**Work request:**
Scan the lines below and report each one containing "メソッド実装" by copying it.

**Available data:**
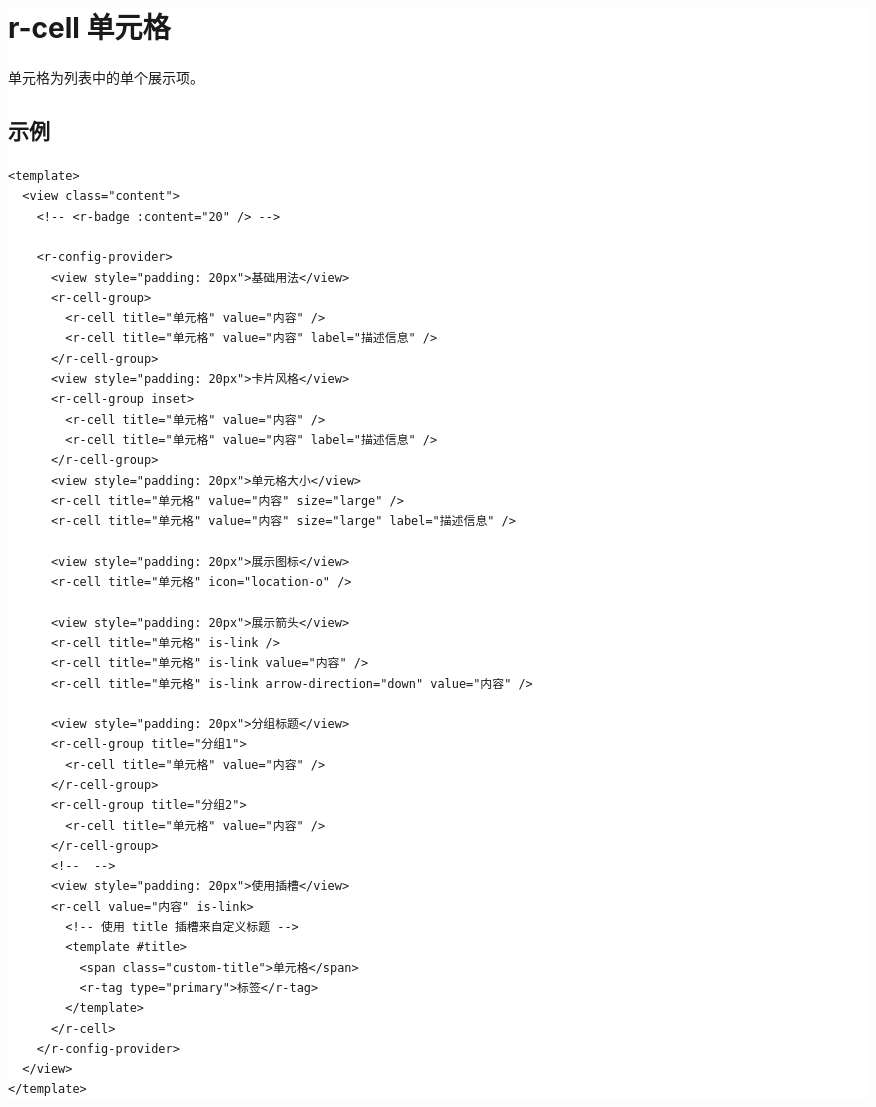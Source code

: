 <script setup>
  import {pathName} from '../components/hooks/usePath'
  pathName.value = 'pages/example/cell/cell'
 </script>

# r-cell 单元格

单元格为列表中的单个展示项。

## 示例

```vue
<template>
  <view class="content">
    <!-- <r-badge :content="20" /> -->

    <r-config-provider>
      <view style="padding: 20px">基础用法</view>
      <r-cell-group>
        <r-cell title="单元格" value="内容" />
        <r-cell title="单元格" value="内容" label="描述信息" />
      </r-cell-group>
      <view style="padding: 20px">卡片风格</view>
      <r-cell-group inset>
        <r-cell title="单元格" value="内容" />
        <r-cell title="单元格" value="内容" label="描述信息" />
      </r-cell-group>
      <view style="padding: 20px">单元格大小</view>
      <r-cell title="单元格" value="内容" size="large" />
      <r-cell title="单元格" value="内容" size="large" label="描述信息" />

      <view style="padding: 20px">展示图标</view>
      <r-cell title="单元格" icon="location-o" />

      <view style="padding: 20px">展示箭头</view>
      <r-cell title="单元格" is-link />
      <r-cell title="单元格" is-link value="内容" />
      <r-cell title="单元格" is-link arrow-direction="down" value="内容" />

      <view style="padding: 20px">分组标题</view>
      <r-cell-group title="分组1">
        <r-cell title="单元格" value="内容" />
      </r-cell-group>
      <r-cell-group title="分组2">
        <r-cell title="单元格" value="内容" />
      </r-cell-group>
      <!--  -->
      <view style="padding: 20px">使用插槽</view>
      <r-cell value="内容" is-link>
        <!-- 使用 title 插槽来自定义标题 -->
        <template #title>
          <span class="custom-title">单元格</span>
          <r-tag type="primary">标签</r-tag>
        </template>
      </r-cell>
    </r-config-provider>
  </view>
</template>
```
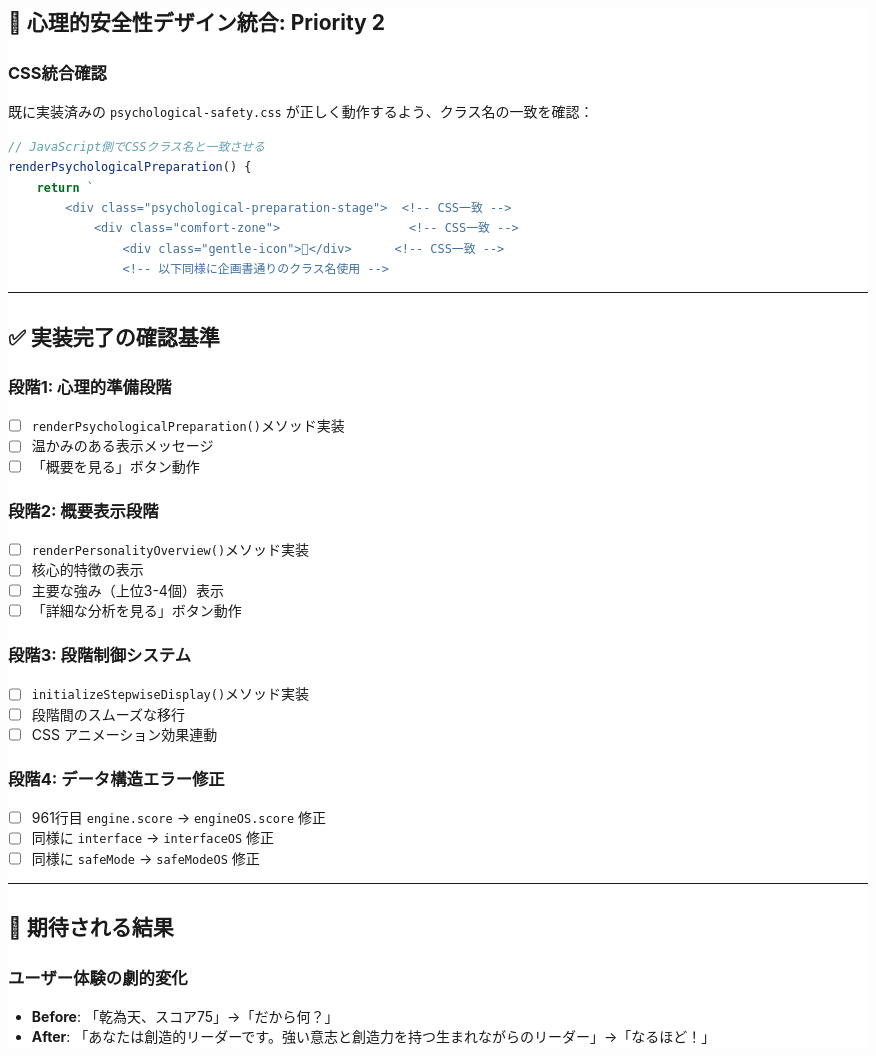 
## 🎨 心理的安全性デザイン統合: Priority 2

### **CSS統合確認**

既に実装済みの `psychological-safety.css` が正しく動作するよう、クラス名の一致を確認：

```javascript
// JavaScript側でCSSクラス名と一致させる
renderPsychologicalPreparation() {
    return `
        <div class="psychological-preparation-stage">  <!-- CSS一致 -->
            <div class="comfort-zone">                  <!-- CSS一致 -->
                <div class="gentle-icon">🌸</div>      <!-- CSS一致 -->
                <!-- 以下同様に企画書通りのクラス名使用 -->
```

---

## ✅ 実装完了の確認基準

### **段階1**: 心理的準備段階
- [ ] `renderPsychologicalPreparation()`メソッド実装
- [ ] 温かみのある表示メッセージ
- [ ] 「概要を見る」ボタン動作

### **段階2**: 概要表示段階  
- [ ] `renderPersonalityOverview()`メソッド実装
- [ ] 核心的特徴の表示
- [ ] 主要な強み（上位3-4個）表示
- [ ] 「詳細な分析を見る」ボタン動作

### **段階3**: 段階制御システム
- [ ] `initializeStepwiseDisplay()`メソッド実装
- [ ] 段階間のスムーズな移行
- [ ] CSS アニメーション効果連動

### **段階4**: データ構造エラー修正
- [ ] 961行目 `engine.score` → `engineOS.score` 修正
- [ ] 同様に `interface` → `interfaceOS` 修正  
- [ ] 同様に `safeMode` → `safeModeOS` 修正

---

## 🎯 期待される結果

### **ユーザー体験の劇的変化**
- **Before**: 「乾為天、スコア75」→「だから何？」
- **After**: 「あなたは創造的リーダーです。強い意志と創造力を持つ生まれながらのリーダー」→「なるほど！」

**Problem solution:**
- [ ] `renderPsychologicalPreparation()`メソッド実装
- [ ] `renderPersonalityOverview()`メソッド実装
- [ ] `initializeStepwiseDisplay()`メソッド実装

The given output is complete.